EFAULT	Either events or timeout is an invalid yiibaier.
ENOSYS	io_getevents() is not implemented on this architecture.

遵循于

io_getevents() 是Linux特有的，并应在该旨在是可移植的程序不被使用。

版本

The asynchronous I/O system calls first appeared in Linux 2.5, August 2002.

另请参阅

io_setup(2), io_submit(2), io_getevents(2), io_cancel(2), io_destroy(2).

注意

The asynchronous I/O system calls were written by Benjamin LaHaise.

作者

Kent Yoder.

ioperm()函数

ioperm - 设置端口输入/输出权限

内容简介

#include <unistd.h> /* for libc5 */
#include <sys/io.h> /* for glibc */

int ioperm(unsigned long from, unsigned long num, int turn_on);

描述

Ioperm sets the port access permission bits for the process for num bytes starting from port address from to the value turn_on. The use of ioperm() requires root privileges.

Only the first 0x3ff I/O ports can be specified in this manner. For more ports, the iopl() function must be used. Permissions are not inherited on fork(), but on exec() they are. This is useful for giving port access permissions to non-privileged tasks.
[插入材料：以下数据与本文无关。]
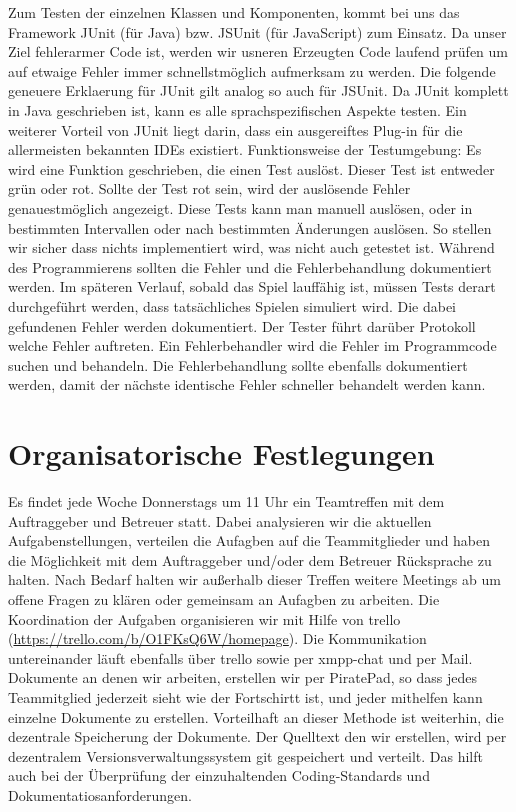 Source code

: \documentclass[11pt,a4paper]{article}
\begin{document}
Zum Testen der einzelnen Klassen und Komponenten, kommt bei uns das Framework JUnit (für Java) bzw. JSUnit (für JavaScript) zum Einsatz. Da unser Ziel fehlerarmer Code ist, werden wir usneren Erzeugten Code laufend prüfen um auf etwaige Fehler immer schnellstmöglich aufmerksam zu werden. 
Die folgende geneuere Erklaerung für JUnit gilt analog so auch für JSUnit.
Da JUnit komplett in Java geschrieben ist, kann es alle sprachspezifischen Aspekte testen. Ein weiterer Vorteil von JUnit liegt darin, dass ein ausgereiftes Plug-in für die allermeisten bekannten IDEs existiert. Funktionsweise der Testumgebung: Es wird eine Funktion geschrieben, die einen Test auslöst. Dieser Test ist entweder grün oder rot. Sollte der Test rot sein, wird der auslösende Fehler genauestmöglich angezeigt. Diese Tests kann man manuell auslösen, oder in bestimmten Intervallen oder nach bestimmten Änderungen auslösen. So stellen wir sicher dass nichts implementiert wird, was nicht auch getestet ist. Während des Programmierens sollten die Fehler und die Fehlerbehandlung dokumentiert werden.
Im späteren Verlauf, sobald das Spiel lauffähig ist, müssen Tests derart durchgeführt werden, dass tatsächliches Spielen simuliert wird. Die dabei gefundenen Fehler werden dokumentiert. Der Tester führt darüber Protokoll welche Fehler auftreten. Ein Fehlerbehandler wird die Fehler im Programmcode suchen und behandeln. Die Fehlerbehandlung sollte ebenfalls dokumentiert werden, damit der nächste identische Fehler schneller behandelt werden kann. 

\section{Organisatorische Festlegungen}

Es findet jede Woche Donnerstags um 11 Uhr ein Teamtreffen mit dem Auftraggeber und Betreuer statt. Dabei analysieren wir die aktuellen Aufgabenstellungen, verteilen die Aufagben auf die Teammitglieder und haben die Möglichkeit mit dem Auftraggeber und/oder dem Betreuer Rücksprache zu halten. Nach Bedarf halten wir außerhalb dieser Treffen weitere Meetings ab um offene Fragen zu klären oder gemeinsam an Aufagben zu arbeiten. Die Koordination der Aufgaben organisieren wir mit Hilfe von trello (\url{https://trello.com/b/O1FKsQ6W/homepage}). Die Kommunikation untereinander läuft ebenfalls über trello sowie per xmpp-chat und per Mail. Dokumente an denen wir arbeiten, erstellen wir per PiratePad, so dass jedes Teammitglied jederzeit sieht wie der Fortschirtt ist, und jeder mithelfen kann einzelne Dokumente zu erstellen. Vorteilhaft an dieser Methode ist weiterhin, die dezentrale Speicherung der Dokumente. Der Quelltext den wir erstellen, wird per dezentralem Versionsverwaltungssystem git gespeichert und verteilt. Das hilft auch bei der Überprüfung der einzuhaltenden Coding-Standards und Dokumentatiosanforderungen.
\end{document}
这个调用主要是为i386体系结构。在许多其它体系结构不存在或将总是返回一个错误。

返回值

On success, zero is returned. On error, -1 is returned, and errno is set appropriately.

错误

标签	描述
EINVAL	Invalid values for from or num.
EIO	(on ppc) This call is not supported.
EPERM	The calling process has insufficient privilege to call ioperm(); theCAP_SYS_RAWIO capability is required.

遵循于

ioperm() 是Linux特有的，应在拟移植的程序不能使用。

注意

Libc5 treats it as a system call and has a prototype in <unistd.h>. Glibc1 does not have a prototype. Glibc2 has a prototype both in <sys/io.h> and in <sys/perm.h>. Avoid the latter, it is available on i386 only.

另请参阅

iopl (2)

iopl()函数

iopl - 改变I / O权限级别

内容简介

#include <sys/io.h>

int iopl(int level);

描述

iopl() 改变当前进程的I/ O特权级别，在级别 level 指定。 .

This call is necessary to allow 8514-compatible X servers to run under Linux. Since these X servers require access to all 65536 I/O ports, the ioperm() call is not sufficient.
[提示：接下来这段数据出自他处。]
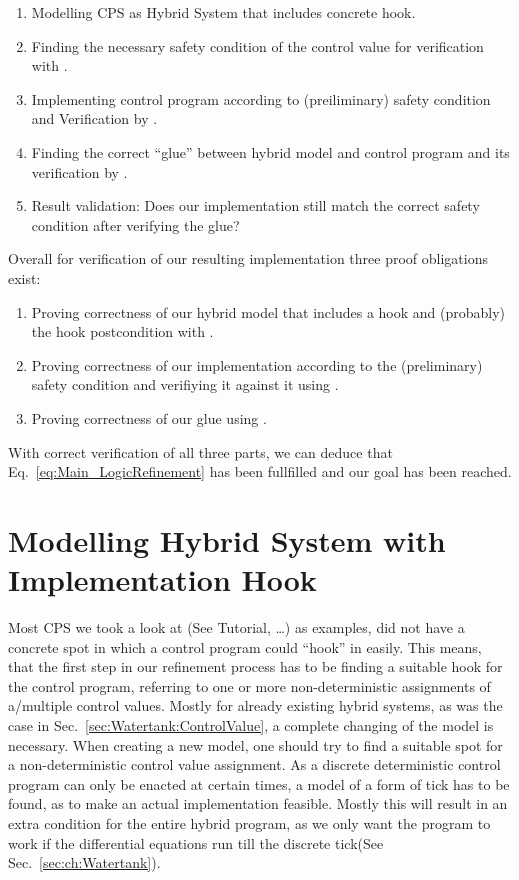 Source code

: \begin{enumerate}
	\item Modelling CPS as Hybrid System that includes concrete hook.
	\item Finding the necessary safety condition of the control value for verification with \keym.
	\item Implementing control program according to (preiliminary) safety condition and Verification by \key.		
	\item Finding the correct ``glue'' between hybrid model and control program and its verification by \keym.
	\item Result validation: Does our implementation still match the correct safety condition after verifying the glue?
\end{enumerate}

Overall for verification of our resulting implementation three proof obligations exist:
\begin{enumerate}[label=\roman*]
	\item Proving correctness of our hybrid model that includes a hook and (probably) the hook postcondition with \keym.
	\item Proving correctness of our implementation according to the (preliminary) safety condition and verifiying it against it using \key.
	\item Proving correctness of our glue using \keym.
\end{enumerate} 

With correct verification of all three parts, we can deduce that Eq.~\ref{eq:Main_LogicRefinement} has been fullfilled and our goal has been reached.

\section{Modelling Hybrid System with Implementation Hook}
\label{sec:Process:Hook}
Most CPS we took a look at (See \cite{keymaera} Tutorial, \cite[p.~5, p.~11]{platzer2010b} \dots) as examples, did not have a concrete spot in which a control program could ``hook'' in easily. This means, that the first step in our refinement process has to be finding a suitable hook for the control program, referring to one or more non-deterministic assignments of a/multiple control values. Mostly for already existing hybrid systems, as was the case in Sec.~\ref{sec:Watertank:ControlValue}, a complete changing of the model is necessary. When creating a new model, one should try to find a suitable spot for a non-deterministic control value assignment. As a discrete deterministic control program can only be enacted at certain times, a model of a form of tick has to be found, as to make an actual implementation feasible. Mostly this will result in an extra condition for the entire hybrid program, as we only want the program to work if the differential equations run till the discrete tick(See Sec.~\ref{sec:ch:Watertank}).

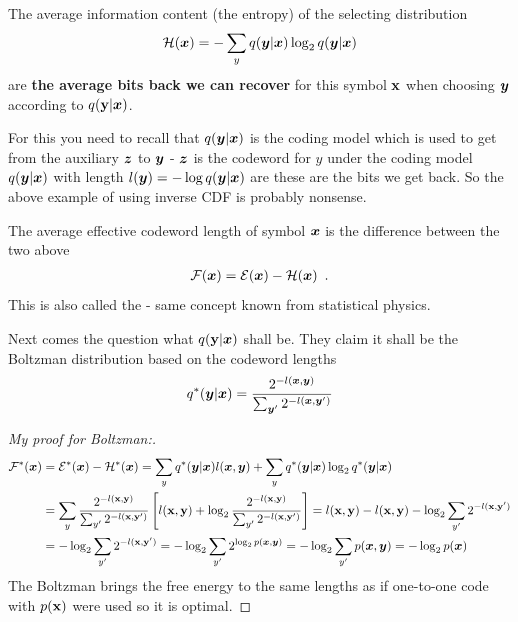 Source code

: The average information content (the entropy) of the selecting distribution
\begin{align}
\mathcal{H}({\bm{x}}) = - \sum_y q({\bm{y}} | {\bm{x}}) \log_2 q({\bm{y}} | {\bm{x}})
\end{align}
are \textbf{the average bits back we can recover} for this symbol ${\mathbf{x}}$ when choosing ${\bm{y}}$ according to $q({\mathbf{y}} | {\bm{x}})$.

\begin{notebox}[colback=yellow!5]
For this you need to recall that $q({\bm{y}} | {\bm{x}})$ is the coding model which is used to get from the auxiliary ${\bm{z}}$ to ${\bm{y}}$ - ${\bm{z}}$ is the codeword for $y$ under the coding model $q({\bm{y}} | {\bm{x}})$ with length $l({\bm{y}}) = - \log q({\bm{y}} | {\bm{x}})$ are these are the bits we get back.
So the above example of using inverse CDF is probably nonsense.
\end{notebox}


The average effective codeword length of symbol ${\bm{x}}$ is the difference between the two above
\begin{align}
\mathcal{F}({\bm{x}}) = \mathcal{E}({\bm{x}}) - \mathcal{H}({\bm{x}}) \enspace .
\end{align}
This is also called the \textbf{} - same concept known from statistical physics.

Next comes the question what $q({\mathbf{y}} | {\bm{x}})$ shall be.
They claim it shall be the Boltzman distribution based on the codeword lengths
\begin{align}
q^*({\bm{y}} | {\bm{x}}) = \frac{2^{-l({\bm{x}}, {\bm{y}})}}{\sum_{{\bm{y}}'} 2^{-l({\bm{x}}, {\bm{y}}')}}
\end{align}

\begin{proof}[My proof for Boltzman:]
\begin{align*}
\mathcal{F^*}({\bm{x}}) & = \mathcal{E^*}({\bm{x}}) - \mathcal{H^*}({\bm{x}})
= \sum_y q^*({\bm{y}} | {\bm{x}}) l({\bm{x}}, {\bm{y}}) + \sum_y q^*({\bm{y}} | {\bm{x}}) \log_2 q^*({\bm{y}} | {\bm{x}}) \\
& = \sum_y \frac{2^{-l({\mathbf{x}}, {\mathbf{y}})}}{\sum_{y'} 2^{-l({\mathbf{x}}, {\mathbf{y}}')}} \left[l({\mathbf{x}}, {\mathbf{y}}) + \log_2 \frac{2^{-l({\mathbf{x}}, {\mathbf{y}})}}{\sum_{y'} 2^{-l({\mathbf{x}}, {\mathbf{y}}')}}\right] 
= l({\mathbf{x}}, {\mathbf{y}}) - l({\mathbf{x}}, {\mathbf{y}}) - \log_2 \sum_{y'} 2^{-l({\mathbf{x}}, {\mathbf{y}}')} \\
& = - \log_2 \sum_{y'} 2^{-l({\mathbf{x}}, {\mathbf{y}}')} = 
- \log_2 \sum_{y'} 2^{\log_2 p({\bm{x}}, {\bm{y}})} =
- \log_2 \sum_{y'} p({\bm{x}}, {\bm{y}}) = - \log_2 p({\bm{x}})
\end{align*}
The Boltzman brings the free energy to the same lengths as if one-to-one code with $p({\mathbf{x}})$ were used so it is optimal.
\end{proof}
In addition to granting unrestricted I/O port access, running at a higher I/O privilege level also allows the process to disable interrupts. This will probably crash the system, and is not recommended.

Permissions are inherited by fork() and exec().

对于一个正常的过程I / O的优先级为0。

这个调用主要是为i386体系结构。在许多其它体系结构不存在或将总是返回一个错误。

返回值

On success, zero is returned. On error, -1 is returned, and errno is set appropriately.

错误

标签	描述
EINVAL	level is greater than 3.
ENOSYS	This call is unimplemented.
EPERM	The calling process has insufficient privilege to call iopl(); theCAP_SYS_RAWIO capability is required.

遵循于

iopl() is Linux specific and should not be used in processes intended to be portable.

注意

另请参阅

ioperm (2)

ioprio_set()函数

ioprio_get, ioprio_set - 获取/设置I / O调度类和优先级

内容简介

int ioprio_get(int
which
, int
who
);

int ioprio_set(int
which
, int
who
, int
ioprio
);

描述

ioprio_get() and ioprio_set() 系统调用分别获取和设置一个或多个进程的I / O调度类和优先级。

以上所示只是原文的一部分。